I would, however had, still like to point out a few things:

(1) Even if we assume that there may be confusion (let's only assume so for now), I think your
example of a "shadow's methods method" is even more confusing to me. I don't even know what a
shadow per se is; although I remember having once had created a class where methods could be
"switched out" and then "switched back in" again many years ago. Not sure why, but I don't seem
to need it anymore.
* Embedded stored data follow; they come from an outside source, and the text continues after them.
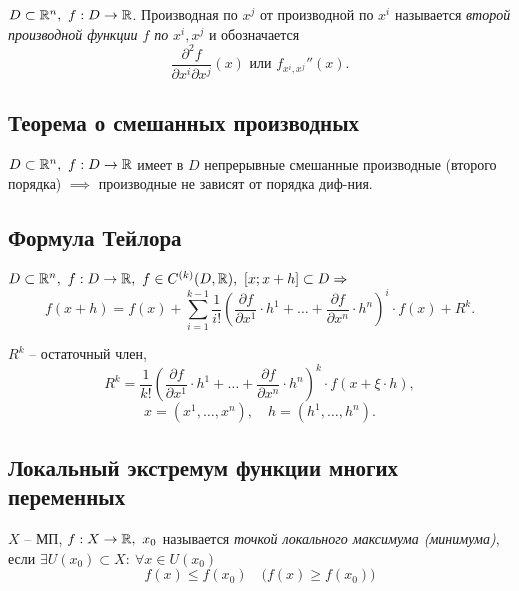 \begin{definition}
    $ D \subset \mathbb{R}^n, \ f:D \rightarrow\mathbb{R} $. Производная по $ x^j $ от производной по $ x^i $ называется \emph{второй производной функции $ f $ по} $ x^i,x^j $ и обозначается
    \[
        \frac{\partial^2f}{\partial x^i\partial x^j}(x)\text{ или }f_{x^i,x^j}''(x).
    \]
\end{definition}

\subsection{Теорема о смешанных производных}

\begin{theorem}
    $ D \subset \mathbb{R}^n, \ f: D \rightarrow\mathbb{R} $ имеет в $ D $ непрерывные смешанные производные (второго порядка) $ \implies $ производные не зависят от порядка диф-ния.
\end{theorem}

\subsection{Формула Тейлора}

\begin{theorem}
    $ D \subset \mathbb{R}^n, \ f:D\rightarrow\mathbb{R}, \ f\in C^{(k)}(D,\mathbb{R}), \ [x;x+h] \subset D \Rightarrow $
    \[
        f(x + h) = f(x) + \sum_{i=1}^{k-1}\frac{1}{i!}\left(\frac{\partial f}{\partial x^1}\cdot h^1 + \ldots + \frac{\partial f}{\partial x^n}\cdot h^n\right)^i \cdot f(x) + R^k.
    \]
\end{theorem}

\begin{note}
    $R^k$ -- остаточный член,
    \[
        R^k = \frac{1}{k!}\left(\frac{\partial f}{\partial x^1}\cdot h^1 + \ldots + \frac{\partial f}{\partial x^n}\cdot h^n\right)^k \cdot f(x + \xi \cdot h),
    \]
    \[
        x = (x^1,\ldots,x^n), \quad h = (h^1,\ldots,h^n).
    \]
\end{note}

\subsection{Локальный экстремум функции многих переменных}

\begin{definition}
    $ X $ -- МП, $ f:X \rightarrow\mathbb{R}, \ x_0 $ называется \emph{точкой локального максимума (минимума)}, если $ \exists U(x_0) \subset X: \ \forall x \in U(x_0) $
    \[
        f(x)\leqslant f(x_0) \quad \big(f(x) \geqslant f(x_0)\big)
    \]
\end{definition}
It may have had something to do with structs or something ... or trying to
make an object like struct, but storing data internally (I don't even remember whether that
was possible; I think Struct does something magical :P but ... I really don't remember).

(2) The thing with private, public and protected is ... well. Ruby's OOP model is a bit different
and depending on your point of view, you can come from a more smalltalk-specific view (so .send()
is great), or a more java-esque view (stricter separation). Ultimately this is all a design
decision, but personally I feel that ruby's OOP model is much, much closer to smalltalk. I am not
saying that this is the "only true way", since evidently we can find a counter-argument with the
addition of the method called .public_send(), but my personal opinion is that ruby is closer to
the smalltalk-ish view. From that point of view, the more radical simplification would be to
only have .methods(), and remove the rest. ;)

Actually that is what I would think of Objects#methods in the first place. To be honest, I do not
even seem to often need to find out all available methods, but I can see how this may be
important somtimes, e. g. irb/pry and similar projects.

(3) Personally I don't like keyword arguments that much; I find them confusing, so it would be a
bit amusing to me to see them used here, with the goal of ... simplifying the code. ;) I have
had to use APIs where a keyword argument was required, and it annoyed me, because I was thinking
how passing an oldschool hash into that method would have been so much simpler instead (since
there would be no runtime error, or whatever it was). Specifically I have had this error
with the web-scraper called kimurai. Now that project is actually really good and useful, but
the top-level APIs were a nightmare to use, lots of warnings called when run under -w too.

This may not be representative of every other project, but I don't know ... I find keyword
arguments to not be that useful for my own use cases. Matz also pointed out already before
RubyKaigi that the keyword arguments may be modified.

(4) I somewhat agree that it could be useful to have simpler means in order to obtain all
available methods for any given object, but I am not completely sure that the suggestions
achieve that as such. To me, personally, I think the by far most logical name would simply
be .methods().

Updated by shevegen (Robert A. Heiler) over 5 years ago

Another idea - partially related perhaps. Or just totally random ...

If we were to ignore the current API, then we could have:

Object#methods

To obtain all methods, as an Array. And then we could still apply filtering
on this result, such as via .public? and .private? and .protected?

Such as:

Object.methods.protected? # return all protected methods
Object.methods.private?   # return all private methods

This presently would not work because .methods will return an Array, but
I was thinking of a special Array that could still carry "meta-information"
like this but would behave as Array for all other purposes. (Though it
would be fun to have meta-tags on Arrays ... but I am really just throwing
out random ideas here without having thought about that much at all.)

Alternatively:

Object.protected_methods?
Object.public_methods?
Object.private_methods?
Object.methods?

(The trailing '?' is as an example; it could possibly be omitted. I just
like trailing '?' methods in general, they are really great.)